Amp Simulation with Tensorflow and Keras

Guitar Amp Simulation with Tensorflow and Keras

I design and build vacuum circuits for a hobby, and I also play electric guitar, so it was only natural that I build myself a guitar amp. Tubes are prized by guitarists for their tone when driven into clipping – it’s no exaggeration to say that the sound of rock and roll guitar is the sounds of tubes being driven into overdrive.

Early instrument amplifiers were not designed to produce distortion, but guitarists turned them all the way up to get distorted tones from the power tubes. Later, amp builders added specifically-tuned circuitry in the preamp section, so guitarists could get distorted tone without having to saturate the power tubes. Modern high-gain amp designs have cascading gain stages, each of which can generate clipping, with various tone-shaping elements between stages to affect the frequencies at which clipping occurs. Different designs by different manufacturers have dedicated followings among guitarists.

Lately, there have been devices on the market that mimic the sound of tube amps using digital signal processing (“DSP”). I’m no expert on DSP, but I tried the Line 6 POD when it came out, but I haven’t tried the more recent Axe-fx by Fractal Audio Systems that is very popular these days.

I started wondering: deep learning shows promise in part because the early layers can learn their own representations of the data, rather than having humans do a lot of pre-processing and feature engineering -- convolutional neural nets trained on images of faces, for example, will automatically learn features that correspond to eyes, noses, mouths, and so on. Could deep neural nets do a good job learning the function that takes a clean guitar signal and produces a good-sounding distorted tone?

The Input Data

I recorded a stereo track of my electric guitar – the left channel is a direct recording of the signal straight from the guitar, while the right channel is the sound of the amplifier as recorded by a microphone. The microphone is the industry-standard SM57, and it was positioned about one inch from the speaker grille, pointed right at the cone. I would have liked to crank up the amplifier to get a good mix of preamp and power amp distortion, but I had to settle for only preamp distortion, because I live in an apartment. Here’s the audio of the training data (note that these samples have been converted to MP3 to put on the web – the actual files used were large, uncompressed data at 44.1kHz, 16 bit). I tried to get a good mix of quiet and loud signal coming from the guitar.

Right away, we are throwing a big challenge at our algorithm. We expect our neural net to learn not only the distortion characteristics of the electronic amplifier, but also all contributions to the sound caused by nonlinearities in the speaker cone, the microphone, the echo of the room, and even the air itself.

Guitar Training Data -

00:00 / 00:00

So far, so good.

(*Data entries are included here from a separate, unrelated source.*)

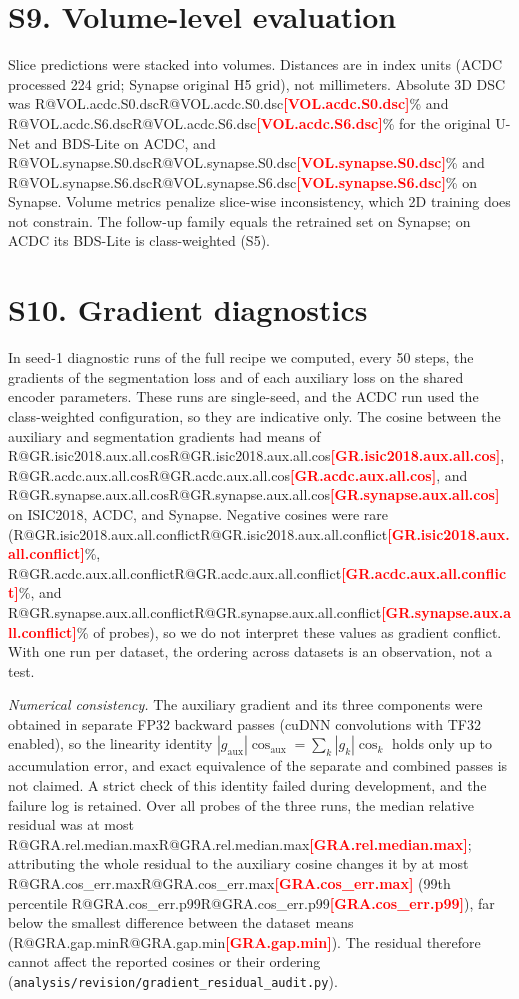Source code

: \documentclass[10pt]{article}
\makeatletter
\newcommand{\R}[1]{\ifcsname R@#1\endcsname\csname R@#1\endcsname\else\textbf{\textcolor{red}{[#1]}}\fi}
\makeatother
\begin{document}
\section*{S9. Volume-level evaluation}
Slice predictions were stacked into volumes. Distances are in index units (ACDC processed 224 grid; Synapse original H5 grid), not millimeters. Absolute 3D DSC was \R{VOL.acdc.S0.dsc}\% and \R{VOL.acdc.S6.dsc}\% for the original U-Net and BDS-Lite on ACDC, and \R{VOL.synapse.S0.dsc}\% and \R{VOL.synapse.S6.dsc}\% on Synapse. Volume metrics penalize slice-wise inconsistency, which 2D training does not constrain. The follow-up family equals the retrained set on Synapse; on ACDC its BDS-Lite is class-weighted (S5).
\begin{table}[ht]\centering
\resizebox{0.8\linewidth}{!}{}
\caption{Volume-level BDS-Lite versus U-Net differences per patient (ACDC, frames averaged) or case (Synapse), oriented so that positive values favor BDS-Lite. Holm correction over the three endpoints within dataset and family.}
\end{table}

\clearpage
\section*{S10. Gradient diagnostics}
In seed-1 diagnostic runs of the full recipe we computed, every 50 steps, the gradients of the segmentation loss and of each auxiliary loss on the shared encoder parameters. These runs are single-seed, and the ACDC run used the class-weighted configuration, so they are indicative only. The cosine between the auxiliary and segmentation gradients had means of \R{GR.isic2018.aux.all.cos}, \R{GR.acdc.aux.all.cos}, and \R{GR.synapse.aux.all.cos} on ISIC2018, ACDC, and Synapse. Negative cosines were rare (\R{GR.isic2018.aux.all.conflict}\%, \R{GR.acdc.aux.all.conflict}\%, and \R{GR.synapse.aux.all.conflict}\% of probes), so we do not interpret these values as gradient conflict. With one run per dataset, the ordering across datasets is an observation, not a test.

{\small}

\emph{Numerical consistency.} The auxiliary gradient and its three components were obtained in separate FP32 backward passes (cuDNN convolutions with TF32 enabled), so the linearity identity $|g_{\mathrm{aux}}|\cos_{\mathrm{aux}}=\sum_k|g_k|\cos_k$ holds only up to accumulation error, and exact equivalence of the separate and combined passes is not claimed. A strict check of this identity failed during development, and the failure log is retained. Over all probes of the three runs, the median relative residual was at most \R{GRA.rel.median.max}; attributing the whole residual to the auxiliary cosine changes it by at most \R{GRA.cos_err.max} (99th percentile \R{GRA.cos_err.p99}), far below the smallest difference between the dataset means (\R{GRA.gap.min}). The residual therefore cannot affect the reported cosines or their ordering (\texttt{analysis/revision/gradient\_residual\_audit.py}).
\end{document}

Let’s load this data into an iPython notebook and see what we can see:

%pylab inline

import numpy as np

import pandas as pd

import seaborn, matplotlib

seaborn.set_style('whitegrid')

from copy import deepcopy

import pickle

import wave

import time

import soundfile as sf

matplotlib.rcParams['xtick.labelsize'] = 14

matplotlib.rcParams['ytick.labelsize'] = 14

matplotlib.rcParams['axes.labelsize'] = 14

matplotlib.rcParams['axes.titlesize'] = 16

matplotlib.rcParams['figure.titlesize'] = 16

matplotlib.rcParams['legend.fontsize'] = 16

matplotlib.rcParams['figure.figsize'] = (10, 5)

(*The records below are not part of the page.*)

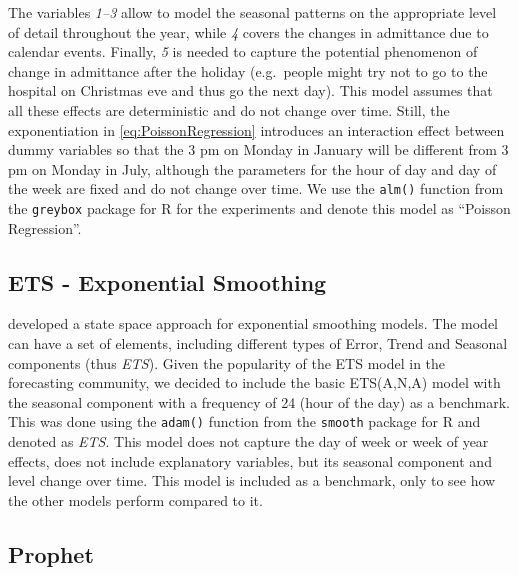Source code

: \documentclass[]{elsarticle} %
\begin{document}
The variables \emph{1--3} allow to model the seasonal patterns on the
appropriate level of detail throughout the year, while \emph{4} covers the
changes in admittance due to calendar events. Finally, \emph{5} is needed to
capture the potential phenomenon of change in admittance after the
holiday (e.g.~people might try not to go to the hospital on Christmas
eve and thus go the next day). This model assumes that all these effects
are deterministic and do not change over time. Still, the exponentiation
in \eqref{eq:PoissonRegression} introduces an interaction effect between
dummy variables so that the 3 pm on Monday in January will be different
from 3 pm on Monday in July, although the parameters for the hour of day
and day of the week are fixed and do not change over time. We use the
\texttt{alm()} function from the \texttt{greybox} package \citep{Svetunkov2021Greybox} for
R \citep{RTeam2021} for the experiments and denote this model as ``Poisson
Regression''.

\hypertarget{ets---exponential-smoothing}{%
\subsection{ETS - Exponential Smoothing}\label{ets---exponential-smoothing}}

\citet{Hyndman2008b} developed a state space approach for exponential smoothing
models. The model can have a set of elements, including different types
of Error, Trend and Seasonal components (thus \emph{ETS}). Given the
popularity of the ETS model in the forecasting community, we decided to
include the basic ETS(A,N,A) model with the seasonal component with a
frequency of 24 (hour of the day) as a benchmark. This was done using
the \texttt{adam()} function from the \texttt{smooth} package \citep{Svetunkov2021Smooth}
for R and denoted as \emph{ETS}. This model does not capture the day of week
or week of year effects, does not include explanatory variables, but its
seasonal component and level change over time. This model is included as
a benchmark, only to see how the other models perform compared to it.

\hypertarget{prophet}{%
\subsection{Prophet}\label{prophet}}
\end{document}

data, samplerate = sf.read('GuitarTraining.wav')

direct = data[:,0]

amp = data[:,1]

We will use the package soundfile to convert our stereo WAV file into two one-dimensional numpy arrays, one array for each stereo channel. Ok, let’s plot the data:

This looks about like we would think. The direct signal has much more dynamic range, whereas the recorded amplifier signal is “squashed” because the amp clips the waveform by purposefully driving the triodes beyond their linear range. When playing with distortion, picking the strings softer doesn’t result in a quieter sound from the amp, but rather a less distorted sound.

Let’s zoom in:

plot_start = 800000

end_window = 1000

amp_plot = amp[plot_start: plot_start + end_window]

direct_plot = direct[plot_start: plot_start + end_window]

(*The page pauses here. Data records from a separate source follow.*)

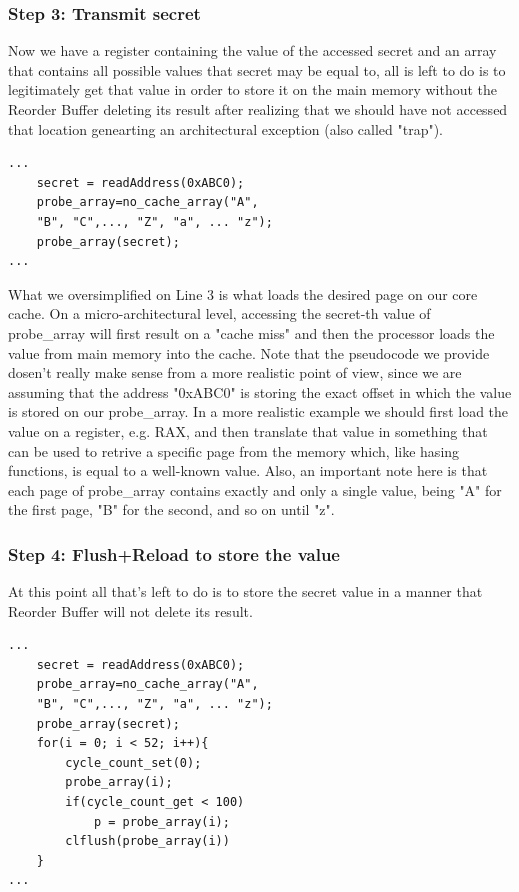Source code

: \subsubsection{Step 3: Transmit secret}
Now we have a register containing the value of the accessed secret and an array that contains all possible values that secret may be equal to,
all is left to do is to legitimately get that value in order to store it on the main memory without the Reorder Buffer deleting its result
after realizing that we should have not accessed that location genearting an architectural exception (also called "trap").

\begin{verbatim}
...
    secret = readAddress(0xABC0);
    probe_array=no_cache_array("A",
	"B", "C",..., "Z", "a", ... "z");
    probe_array(secret);
...
\end{verbatim}

What we oversimplified on Line 3 is what loads the desired page on our core cache. On a micro-architectural level, accessing the secret-th value of probe\_array
will first result on a "cache miss" and then the processor loads the value from main memory into the cache.
Note that the pseudocode we provide dosen't really make sense from a more realistic point of view, since we are assuming that the address "0xABC0" is storing the exact
offset in which the value is stored on our probe\_array. In a more realistic example we should first load the value on a register, e.g. RAX,
and then translate that value in something that can be used to retrive a specific page from the memory which,
like hasing functions, is equal to a well-known value. Also, an important note here is that each page
of probe\_array contains exactly and only a single value, being "A" for the first page, "B" for the second, and so on until "z".

\subsubsection{Step 4: Flush+Reload to store the value}
At this point all that's left to do is to store the secret value in a manner that Reorder Buffer will not delete its result.
\begin{verbatim}
...
    secret = readAddress(0xABC0);
    probe_array=no_cache_array("A",
	"B", "C",..., "Z", "a", ... "z");
    probe_array(secret);
    for(i = 0; i < 52; i++){
        cycle_count_set(0);
        probe_array(i);
        if(cycle_count_get < 100)
            p = probe_array(i);
        clflush(probe_array(i))
    }
...
\end{verbatim}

plt.plot(amp_plot + 0.5, label = 'amp')

plt.plot(direct_plot, label = 'direct')

plt.title('Waveforms Closeup')

plt.legend()

Now this looks interesting! The amp signal doesn’t look simply like a “clipped” version of the clean tone. Whatever function is transforming the direct signal into the mic’d signal looks pretty complicated. To the eye, the clean waveform looks sort of truncated in places, but with a higher-frequency signal superimposed on it. This also makes sense, ultimately: the design of the amplifier doesn’t simply boost and then clip the signal. Rather, clipping happens in stages, and there are EQ adjustments at almost every step (for example the cathode bypass resistors of the gain stages are rather small so that low-frequency response is limited). This is part of what makes one guitar amp sound different from another.

Design of the Neural Net

So, with our data selected, how will we design our algorithm? Let’s take a step back and consider what we’re trying to do. Our input is a one-dimensional array of values between -1 and 1, with a length equal to 44,100 * length of the recording in seconds. Our output will also be a one-dimensional array within the same range of values, and should be about the same length (if we lose some data because we have a window, that’s ok). So, we want our algorithm to learn a function that converts an input vector into an output vector. We won’t worry about real-time signal processing for now, and given that neural nets are so computation-heavy, this will probably remain a secondary concern.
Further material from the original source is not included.